Oltre al danno la beffa. Si potrebbe riassumere così la storia di Mattia Calvisi, il cuoco 31enne di Senigallia lasciato senza stipendio dai titolari della cooperativa in cui lavorava senza contributi. Visto che non lo pagavano, ha pensato di prendersi due strumenti come “garanzia“: denunciato per estorsione, è stato prima arrestato dai Carabinieri e infine liberato dal giudice.

Una storia cominciata ai primi di dicembre 2011, quando il giovane cuoco viene contattato dall’Amministratore della Cooperativa “La Spesa sull’Aia” per lavorare nel ristorante che la cooperativa gestisce, il “Vintora” a San Marcello.

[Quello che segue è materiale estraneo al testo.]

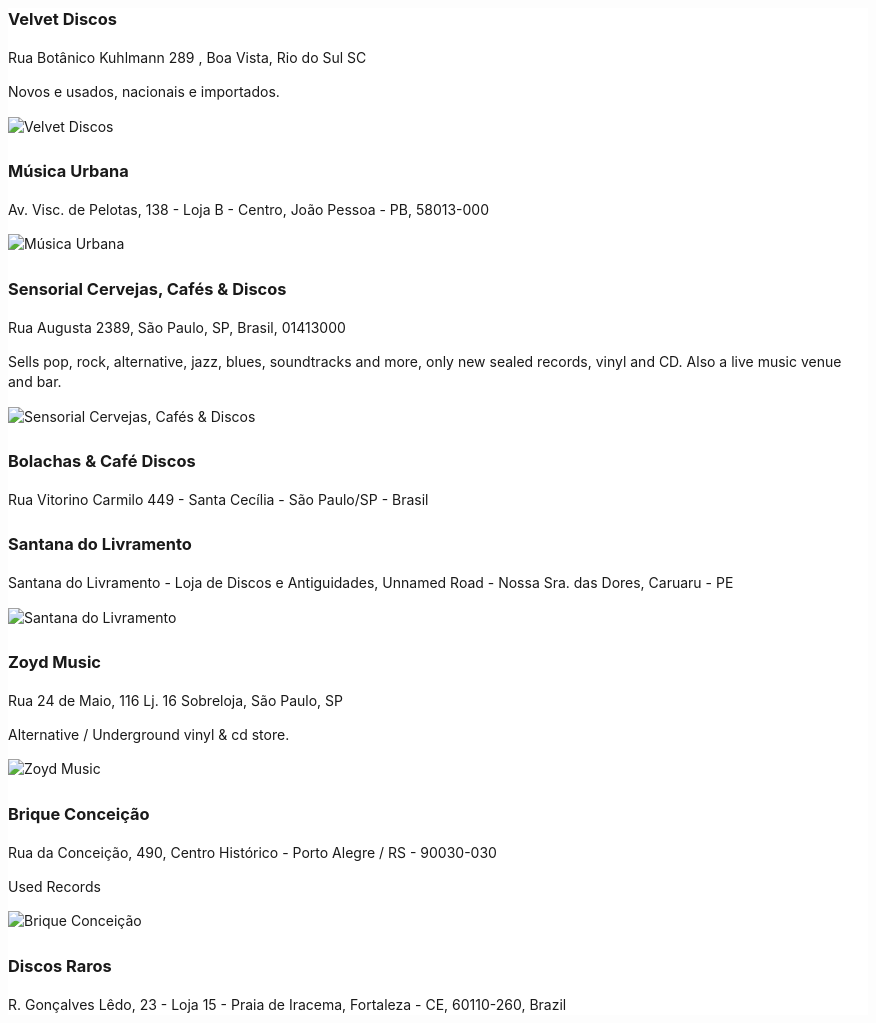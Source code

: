 ### Velvet Discos

Rua Botânico Kuhlmann 289 , Boa Vista, Rio do Sul SC

Novos e usados, nacionais e importados.

![Velvet Discos](https://discogslabs.imgix.net/vinylhub/5a29739c885318007ad40739.jpg?auto=compress%2Cformat&fit=max&fm=jpg&h=2000&w=2000&s=c7b58290c2741925f03249b07a057f8d "Velvet Discos")

### Música Urbana

Av. Visc. de Pelotas, 138 - Loja B - Centro, João Pessoa - PB, 58013-000

![Música Urbana](https://discogslabs.imgix.net/vinylhub/5a2893bc8853180056cddfe8.jpg?auto=compress%2Cformat&fit=max&fm=jpg&h=2000&w=2000&s=5b475e3d9c3b8997852828aa7a1525c6 "Música Urbana")

### Sensorial Cervejas, Cafés & Discos

Rua Augusta 2389, São Paulo, SP, Brasil, 01413000

Sells pop, rock, alternative, jazz, blues, soundtracks and more, only new sealed records, vinyl and CD. Also a live music venue and bar.

![Sensorial Cervejas, Cafés & Discos](https://discogslabs.imgix.net/vinylhub/54c703d761ef8c0011be7999.jpg?auto=compress%2Cformat&fit=max&fm=jpg&h=2000&w=2000&s=06c416a0bb81107ca3e51bb64d1a0421 "Sensorial Cervejas, Cafés & Discos")

### Bolachas & Café Discos

Rua Vitorino Carmilo 449 - Santa Cecília - São Paulo/SP - Brasil

### Santana do Livramento

Santana do Livramento - Loja de Discos e Antiguidades, Unnamed Road - Nossa Sra. das Dores, Caruaru - PE

![Santana do Livramento](https://discogslabs.imgix.net/vinylhub/5a2b15a15efecb0038d47ce2.jpg?auto=compress%2Cformat&fit=max&fm=jpg&h=2000&w=2000&s=99721219308e5e258e2c044fc39ff803 "Santana do Livramento")

### Zoyd Music

Rua 24 de Maio, 116 Lj. 16 Sobreloja, São Paulo, SP

Alternative / Underground vinyl & cd store.

![Zoyd Music](https://discogslabs.imgix.net/vinylhub/54ff1bef4dc6330011a87bc8.jpg?auto=compress%2Cformat&fit=max&fm=jpg&h=2000&w=2000&s=8a9229e6d817c9da8fff99a70e7097f0 "Zoyd Music")

### Brique Conceição

Rua da Conceição, 490, Centro Histórico - Porto Alegre / RS - 90030-030

Used Records

![Brique Conceição](https://discogslabs.imgix.net/vinylhub/555e5b4545d975001123ed38.jpg?auto=compress%2Cformat&fit=max&fm=jpg&h=2000&w=2000&s=5b62bd0a596ead5fee8f8011d4118c6d "Brique Conceição")

### Discos Raros

R. Gonçalves Lêdo, 23 - Loja 15 - Praia de Iracema, Fortaleza - CE, 60110-260, Brazil
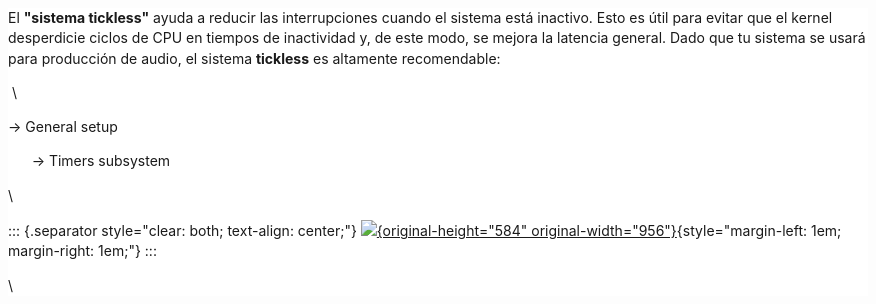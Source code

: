 <div>

El **"sistema tickless"** ayuda a reducir las interrupciones cuando el
sistema está inactivo. Esto es útil para evitar que el kernel
desperdicie ciclos de CPU en tiempos de inactividad y, de este modo, se
mejora la latencia general. Dado que tu sistema se usará para producción
de audio, el sistema **tickless** es altamente recomendable:

</div>

<div>

 \

</div>

<div>

-\> General setup

</div>

<div>

</div>

<div>

</div>

<div>

      -\> Timers subsystem

</div>

<div>

\

</div>

<div>

::: {.separator style="clear: both; text-align: center;"}
[![](https://blogger.googleusercontent.com/img/a/AVvXsEiKVY7icwTw0v1J_T29XXxFQEgrRICa2oGixhkkW_YzZtYKASO5suk4QAIphQnnZF_MQD-0ttMrMsAzvByDLTvK11zTYbUsH7jPZbCc2WmadOjKfb2ltrcosCXAtPd8zKPaxKTrDjmfqeuLlApTGcYkusGroWDcm18hwZYDYMSYK8SjBiDTwaITxGA-Aq0=s16000){original-height="584"
original-width="956"}](https://blogger.googleusercontent.com/img/a/AVvXsEiKVY7icwTw0v1J_T29XXxFQEgrRICa2oGixhkkW_YzZtYKASO5suk4QAIphQnnZF_MQD-0ttMrMsAzvByDLTvK11zTYbUsH7jPZbCc2WmadOjKfb2ltrcosCXAtPd8zKPaxKTrDjmfqeuLlApTGcYkusGroWDcm18hwZYDYMSYK8SjBiDTwaITxGA-Aq0){style="margin-left: 1em; margin-right: 1em;"}
:::

</div>

<div>

\

</div>
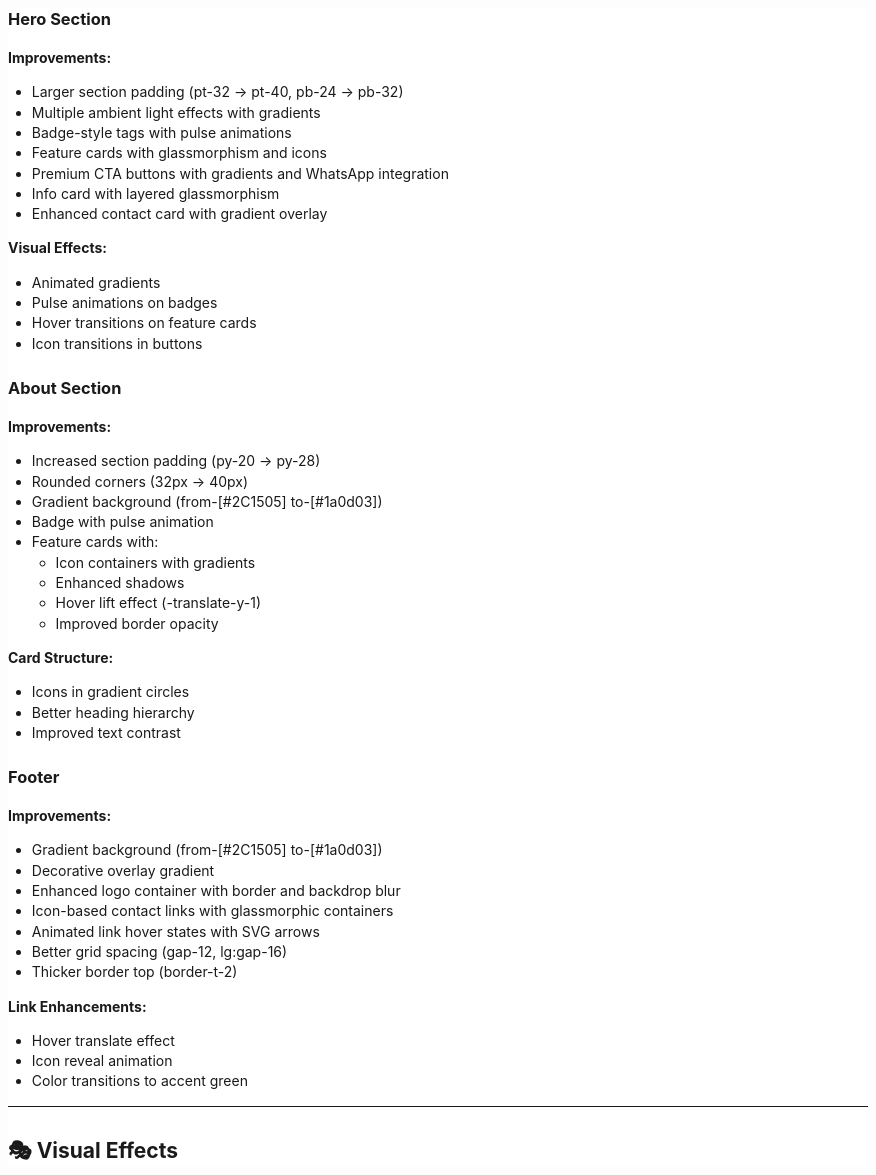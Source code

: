 ### Hero Section
**Improvements:**
- Larger section padding (pt-32 → pt-40, pb-24 → pb-32)
- Multiple ambient light effects with gradients
- Badge-style tags with pulse animations
- Feature cards with glassmorphism and icons
- Premium CTA buttons with gradients and WhatsApp integration
- Info card with layered glassmorphism
- Enhanced contact card with gradient overlay

**Visual Effects:**
- Animated gradients
- Pulse animations on badges
- Hover transitions on feature cards
- Icon transitions in buttons

### About Section
**Improvements:**
- Increased section padding (py-20 → py-28)
- Rounded corners (32px → 40px)
- Gradient background (from-[#2C1505] to-[#1a0d03])
- Badge with pulse animation
- Feature cards with:
  - Icon containers with gradients
  - Enhanced shadows
  - Hover lift effect (-translate-y-1)
  - Improved border opacity

**Card Structure:**
- Icons in gradient circles
- Better heading hierarchy
- Improved text contrast

### Footer
**Improvements:**
- Gradient background (from-[#2C1505] to-[#1a0d03])
- Decorative overlay gradient
- Enhanced logo container with border and backdrop blur
- Icon-based contact links with glassmorphic containers
- Animated link hover states with SVG arrows
- Better grid spacing (gap-12, lg:gap-16)
- Thicker border top (border-t-2)

**Link Enhancements:**
- Hover translate effect
- Icon reveal animation
- Color transitions to accent green

---

## 🎭 Visual Effects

Calvisi accetta, ma col passare dei giorni si accorge che qualcosa non quadra: il ristorante non va bene; alcuni soci della cooperativa che rifornivano l’attività dei prodotti si lamentano di non essere pagati, alcuni dipendenti dello staff precedente vantavano crediti non riscossi e lui non riesce più a contattare né l’amministratore delegato, né il presidente della cooperativa.

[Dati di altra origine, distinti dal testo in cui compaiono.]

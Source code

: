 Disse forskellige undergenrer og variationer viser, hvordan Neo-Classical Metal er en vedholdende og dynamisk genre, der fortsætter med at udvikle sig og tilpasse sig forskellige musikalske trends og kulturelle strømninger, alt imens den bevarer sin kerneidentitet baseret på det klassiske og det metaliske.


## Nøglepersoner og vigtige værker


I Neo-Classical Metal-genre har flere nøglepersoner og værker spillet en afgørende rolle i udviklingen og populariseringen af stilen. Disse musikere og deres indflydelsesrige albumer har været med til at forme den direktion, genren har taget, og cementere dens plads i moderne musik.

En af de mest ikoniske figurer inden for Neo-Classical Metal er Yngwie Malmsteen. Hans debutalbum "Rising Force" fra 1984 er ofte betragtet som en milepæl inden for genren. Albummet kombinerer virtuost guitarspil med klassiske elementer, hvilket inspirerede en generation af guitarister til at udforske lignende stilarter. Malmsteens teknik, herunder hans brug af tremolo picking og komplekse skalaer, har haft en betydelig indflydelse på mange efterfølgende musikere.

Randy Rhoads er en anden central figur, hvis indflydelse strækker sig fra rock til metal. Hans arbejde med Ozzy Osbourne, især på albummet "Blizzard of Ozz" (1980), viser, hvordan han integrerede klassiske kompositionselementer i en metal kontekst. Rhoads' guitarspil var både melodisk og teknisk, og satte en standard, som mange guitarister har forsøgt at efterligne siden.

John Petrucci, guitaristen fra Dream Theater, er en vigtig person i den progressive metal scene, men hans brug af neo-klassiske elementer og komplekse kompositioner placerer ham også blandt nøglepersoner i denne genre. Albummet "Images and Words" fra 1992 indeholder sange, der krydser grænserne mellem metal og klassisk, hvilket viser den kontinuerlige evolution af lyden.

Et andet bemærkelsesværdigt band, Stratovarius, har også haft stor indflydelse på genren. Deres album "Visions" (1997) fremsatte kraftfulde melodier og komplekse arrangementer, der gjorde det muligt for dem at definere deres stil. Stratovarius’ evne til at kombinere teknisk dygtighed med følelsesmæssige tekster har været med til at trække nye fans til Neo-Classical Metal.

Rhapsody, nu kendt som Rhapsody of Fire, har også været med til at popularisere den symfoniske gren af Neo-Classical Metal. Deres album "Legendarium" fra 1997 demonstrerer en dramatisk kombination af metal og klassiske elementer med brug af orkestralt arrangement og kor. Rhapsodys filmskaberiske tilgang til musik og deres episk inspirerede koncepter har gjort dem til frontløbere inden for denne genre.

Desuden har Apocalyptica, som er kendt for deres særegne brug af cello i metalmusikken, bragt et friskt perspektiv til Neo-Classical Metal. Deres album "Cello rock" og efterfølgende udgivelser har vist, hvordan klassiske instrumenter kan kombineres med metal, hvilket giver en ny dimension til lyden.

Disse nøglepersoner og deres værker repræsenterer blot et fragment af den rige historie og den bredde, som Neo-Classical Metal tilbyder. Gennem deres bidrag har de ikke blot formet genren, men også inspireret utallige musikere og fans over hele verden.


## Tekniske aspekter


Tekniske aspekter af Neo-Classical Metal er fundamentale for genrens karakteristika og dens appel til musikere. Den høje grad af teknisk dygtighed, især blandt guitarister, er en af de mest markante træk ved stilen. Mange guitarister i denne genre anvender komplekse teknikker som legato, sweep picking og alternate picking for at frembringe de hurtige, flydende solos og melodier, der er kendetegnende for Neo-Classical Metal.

Dopo un mese circa di attività in nero, Calvisi viene finalmente rassicurato che verrà assunto con un contratto a chiamata per regolarizzare la sua posizione – cosa che poi non avverrà -, ma dei soldi ancora nessuna traccia: oltre allo stipendio mancante, il cuoco aveva anche anticipato oltre 500 euro la compravendita di alcune merci per poter far andare avanti il ristorante.

Quando arriva l’ondata di neve e maltempo dei primi di febbraio, lui si reca a vedere in che stato si trovavano i prodotti e scopre che il locale era stato dato in gestione ad altre persone: temendo allora di non esser mai pagato, si preoccupa allora di prendere due strumenti da cucina come “garanzia” dei soldi che ancora deve ricevere e solo poco tempo dopo viene contattato dall’a.d.

Dopo qualche telefonata, i due si riescono a mettere d’accordo e venerdì 17 febbraio ci sarebbe dovuto essere il pagamento dello stipendio con la restituzione del forno e della planetaria prelevati. Ma all’incontro trova anche i Carabinieri di Morro d’Alba che lo arrestano per estorsione.

Passa una notte in cella a Jesi prima che il giudice, sabato mattina, nel processo per direttissima, lo liberi derubricando il reato in esercizio arbitrario delle proprie ragioni.

Difeso dall’avvocato Daniele Regni e da Francesca Angelini, il giovane è intenzionato a far dissequestrare lo stipendio – mentre i due strumenti da cucina sono stati regolarmente restituiti -, a farsi conteggiare i contributi non versati e soprattutto a chiedere i danni per una vicenda che lo ha fatto finire in una cella di Jesi, stretta, sporca e fredda, con una tavola di legno per letto e 4 coperte insanguinate per la notte.

Una storia che dovrà concludersi solo dopo che il Pm deciderà se contestare nuovamente il reato di estorsione o la sola denuncia, a piede libero, in capo al giovane che per andare avanti e mantenere la figlia è dovuto ricorrere all’aiuto della madre.

Non mi giustifico per ciò che ho fatto: sicuramente ho sbagliato a prendere l’attrezzatura da cucina, – afferma il giovane senigalliese – ma mi sentivo preso in giro oltre che danneggiato. Fortunatamente il giudice ha riconosciuto le mie ragioni. Ma i soldi, quelli per cui ho lavorato, ancora non li ho visti e per questo andrò avanti“.